• Problem statement:
Which lines of the entries hold the string "years"? Copy each one.

Stored dataset items:

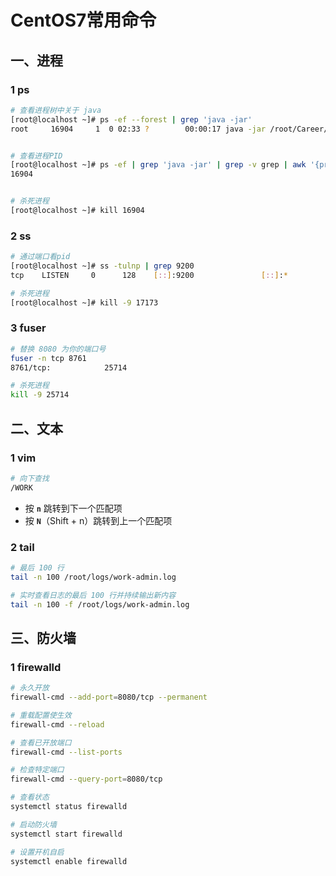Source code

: # CentOS7常用命令

## 一、进程

### 1 ps

```bash
# 查看进程树中关于 java 
[root@localhost ~]# ps -ef --forest | grep 'java -jar'
root     16904     1  0 02:33 ?        00:00:17 java -jar /root/Career/Projects/springcloud-demo/work-admin/target/work-admin-1.0.0-SNAPSHOT.jar


# 查看进程PID
[root@localhost ~]# ps -ef | grep 'java -jar' | grep -v grep | awk '{print $2}'
16904


# 杀死进程
[root@localhost ~]# kill 16904
```

### 2 ss

```bash
# 通过端口看pid
[root@localhost ~]# ss -tulnp | grep 9200
tcp    LISTEN     0      128    [::]:9200               [::]:*                   users:(("java",pid=17173,fd=34))

# 杀死进程
[root@localhost ~]# kill -9 17173
```

### 3 fuser

```bash
# 替换 8080 为你的端口号
fuser -n tcp 8761  
8761/tcp:            25714

# 杀死进程
kill -9 25714
```



## 二、文本

### 1 vim

```bash
# 向下查找
/WORK
```

- 按 **`n`** 跳转到下一个匹配项
- 按 **`N`**（Shift + n）跳转到上一个匹配项

### 2 tail

```bash
# 最后 100 行
tail -n 100 /root/logs/work-admin.log

# 实时查看日志的最后 100 行并持续输出新内容
tail -n 100 -f /root/logs/work-admin.log
```



## 三、防火墙

### 1 firewalld

```bash
# 永久开放
firewall-cmd --add-port=8080/tcp --permanent

# 重载配置使生效
firewall-cmd --reload

# 查看已开放端口
firewall-cmd --list-ports

# 检查特定端口
firewall-cmd --query-port=8080/tcp

# 查看状态
systemctl status firewalld

# 启动防火墙
systemctl start firewalld

# 设置开机自启
systemctl enable firewalld
```

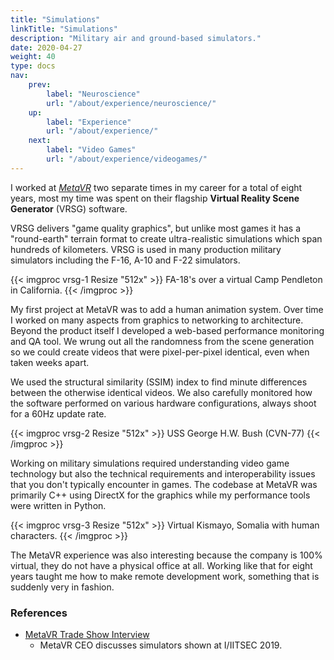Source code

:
 ```yaml
---
title: "Simulations"
linkTitle: "Simulations"
description: "Military air and ground-based simulators."
date: 2020-04-27
weight: 40
type: docs
nav:
    prev:
        label: "Neuroscience"
        url: "/about/experience/neuroscience/"
    up:
        label: "Experience"
        url: "/about/experience/"
    next:
        label: "Video Games"
        url: "/about/experience/videogames/"
---
```


I worked at [*MetaVR*](http://metavr.com) two separate times in my career
for a total of eight years, most my time was spent on their flagship
**Virtual Reality Scene Generator** (VRSG) software.

VRSG delivers "game quality graphics", but unlike most games it has a
"round-earth" terrain format to create ultra-realistic simulations which
span hundreds of kilometers. VRSG is used in many production military
simulators including the F-16, A-10 and F-22 simulators.

{{< imgproc vrsg-1 Resize "512x" >}}
FA-18's over a virtual Camp Pendleton in California.
{{< /imgproc >}}

My first project at MetaVR was to add a human animation system. Over time I
worked on many aspects from graphics to networking to architecture. Beyond
the product itself I developed a web-based performance monitoring and QA
tool. We wrung out all the randomness from the scene generation so we
could create videos that were pixel-per-pixel identical, even when taken
weeks apart.

We used the structural similarity (SSIM) index to find minute differences
between the otherwise identical videos. We also carefully monitored how the
software performed on various hardware configurations, always shoot for a
60Hz update rate.

{{< imgproc vrsg-2 Resize "512x" >}}
USS George H.W. Bush (CVN-77)
{{< /imgproc >}}

Working on military simulations required understanding video game
technology but also the technical requirements and interoperability issues
that you don't typically encounter in games. The codebase at MetaVR was
primarily C++ using DirectX for the graphics while my performance tools
were written in Python.

{{< imgproc vrsg-3 Resize "512x" >}}
Virtual Kismayo, Somalia with human characters.
{{< /imgproc >}}

The MetaVR experience was also interesting because the company is 100%
virtual, they do not have a physical office at all. Working like that for
eight years taught me how to make remote development work, something that
is suddenly very in fashion.

### References

* [MetaVR Trade Show Interview](https://youtu.be/dtut-pGqYhA)
    * MetaVR CEO discusses simulators shown at I/IITSEC 2019.
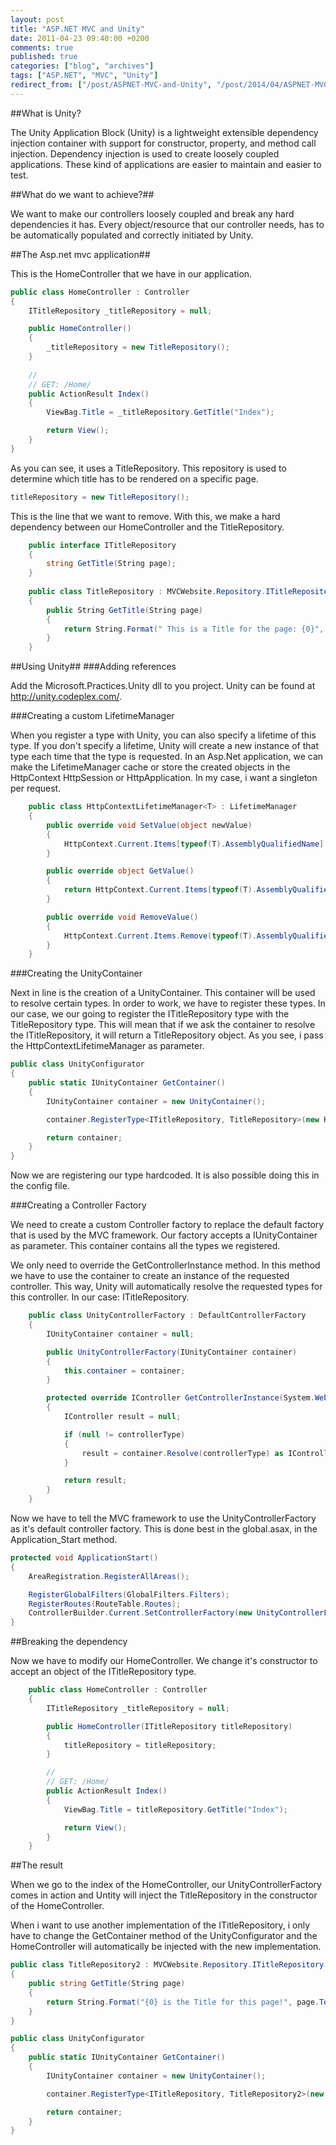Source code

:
 ```yaml
---
layout: post
title: "ASP.NET MVC and Unity"
date: 2011-04-23 09:40:00 +0200
comments: true
published: true
categories: ["blog", "archives"]
tags: ["ASP.NET", "MVC", "Unity"]
redirect_from: ["/post/ASPNET-MVC-and-Unity", "/post/2014/04/ASPNET-MVC-and-Unity.html"
---
```

##What is Unity?

The Unity Application Block (Unity) is a lightweight extensible dependency injection container with support for constructor, property, and method call injection. Dependency injection is used to create loosely coupled applications. These kind of applications are easier to maintain and easier to test.

##What do we want to achieve?##

We want to make our controllers loosely coupled and break any hard dependencies it has. Every object/resource that our controller needs, has to be automatically populated and correctly initiated by Unity.


##The Asp.net mvc application##

This is the HomeController that we have in our application.

```csharp
public class HomeController : Controller
{
    ITitleRepository _titleRepository = null;

    public HomeController()
    {
        _titleRepository = new TitleRepository();
    }
    
    //
    // GET: /Home/
    public ActionResult Index()
    {
        ViewBag.Title = _titleRepository.GetTitle("Index");

        return View();
    }
}
```

As you can see, it uses a TitleRepository. This repository is used to determine which title has to be rendered on a specific page.

```csharp
titleRepository = new TitleRepository();
```

This is the line that we want to remove. With this, we make a hard dependency between our HomeController and the TitleRepository.

```csharp
    public interface ITitleRepository
    {
        string GetTitle(String page);
    }
 
    public class TitleRepository : MVCWebsite.Repository.ITitleRepository
    {
        public String GetTitle(String page)
        {
            return String.Format(" This is a Title for the page: {0}", page);
        }
    }
```

##Using Unity##
###Adding references

Add the Microsoft.Practices.Unity dll to you project. Unity can be found at http://unity.codeplex.com/.

###Creating a custom LifetimeManager

When you register a type with Unity, you can also specify a lifetime of this type. If you don't specify a lifetime, Unity will create a new instance of that type each time that the type is requested. In an Asp.Net application, we can make the LifetimeManager cache or store the created objects in the HttpContext HttpSession or HttpApplication. In my case, i want a singleton per request.

```csharp
    public class HttpContextLifetimeManager<T> : LifetimeManager
    {
        public override void SetValue(object newValue)
        {
            HttpContext.Current.Items[typeof(T).AssemblyQualifiedName] = newValue;
        }

        public override object GetValue()
        {
            return HttpContext.Current.Items[typeof(T).AssemblyQualifiedName];
        }

        public override void RemoveValue()
        {
            HttpContext.Current.Items.Remove(typeof(T).AssemblyQualifiedName);
        }  
    }
```


###Creating the UnityContainer

Next in line is the creation of a UnityContainer. This container will be used to resolve certain types. In order to work, we have to register these types. In our case, we our going to register the ITitleRepository type with the TitleRepository type. This will mean that if we ask the container to resolve the ITitleRepository, it will return a TitleRepository object. As you see, i pass the HttpContextLifetimeManager as parameter.

```csharp
public class UnityConfigurator
{
    public static IUnityContainer GetContainer()
    {
        IUnityContainer container = new UnityContainer();

        container.RegisterType<ITitleRepository, TitleRepository>(new HttpContextLifetimeManager<ITitleRepository>());

        return container;
    }
}
```

Now we are registering our type hardcoded. It is also possible doing this in the config file.

###Creating a Controller Factory

We need to create a custom Controller factory to replace the default factory that is used by the MVC framework. Our factory accepts a IUnityContainer as parameter. This container contains all the types we registered.

We only need to override the GetControllerInstance method. In this method we have to use the container to create an instance of the requested controller. This way, Unity will automatically resolve the requested types for this controller. In our case: ITitleRepository.

```csharp
    public class UnityControllerFactory : DefaultControllerFactory
    {
        IUnityContainer container = null;

        public UnityControllerFactory(IUnityContainer container)
        {
            this.container = container;
        }

        protected override IController GetControllerInstance(System.Web.Routing.RequestContext requestContext, Type controllerType)
        {
            IController result = null;

            if (null != controllerType)
            {
                result = container.Resolve(controllerType) as IController;
            }

            return result;
        }
    }
```

Now we have to tell the MVC framework to use the UnityControllerFactory as it's default controller factory. This is done best in the global.asax, in the Application_Start method.

```csharp
protected void ApplicationStart()
{
    AreaRegistration.RegisterAllAreas();

    RegisterGlobalFilters(GlobalFilters.Filters);
    RegisterRoutes(RouteTable.Routes);
    ControllerBuilder.Current.SetControllerFactory(new UnityControllerFactory(UnityConfigurator.GetContainer()));
}
```

##Breaking the dependency

Now we have to modify our HomeController. We change it's constructor to accept an object of the ITitleRepository type.

```csharp
    public class HomeController : Controller
    {
        ITitleRepository _titleRepository = null;

        public HomeController(ITitleRepository titleRepository)
        {
            titleRepository = titleRepository;
        }

        //
        // GET: /Home/
        public ActionResult Index()
        {
            ViewBag.Title = titleRepository.GetTitle("Index");

            return View();
        }
    }
```


##The result

When we go to the index of the HomeController, our UnityControllerFactory comes in action and Untity will inject the TitleRepository in the constructor of the HomeController.

When i want to use another implementation of the ITitleRepository, i only have to change the GetContainer method of the UnityConfigurator and the HomeController will automatically be injected with the new implementation.

```csharp
public class TitleRepository2 : MVCWebsite.Repository.ITitleRepository
{
    public string GetTitle(String page)
    {
        return String.Format("{0} is the Title for this page!", page.ToUpper());
    }
}

public class UnityConfigurator
{
    public static IUnityContainer GetContainer()
    {
        IUnityContainer container = new UnityContainer();

        container.RegisterType<ITitleRepository, TitleRepository2>(new HttpContextLifetimeManager<ITitleRepository>());

        return container;
    }
}
```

• Output below:
for a total of eight years, most my time was spent on their flagship
eight years taught me how to make remote development work, something that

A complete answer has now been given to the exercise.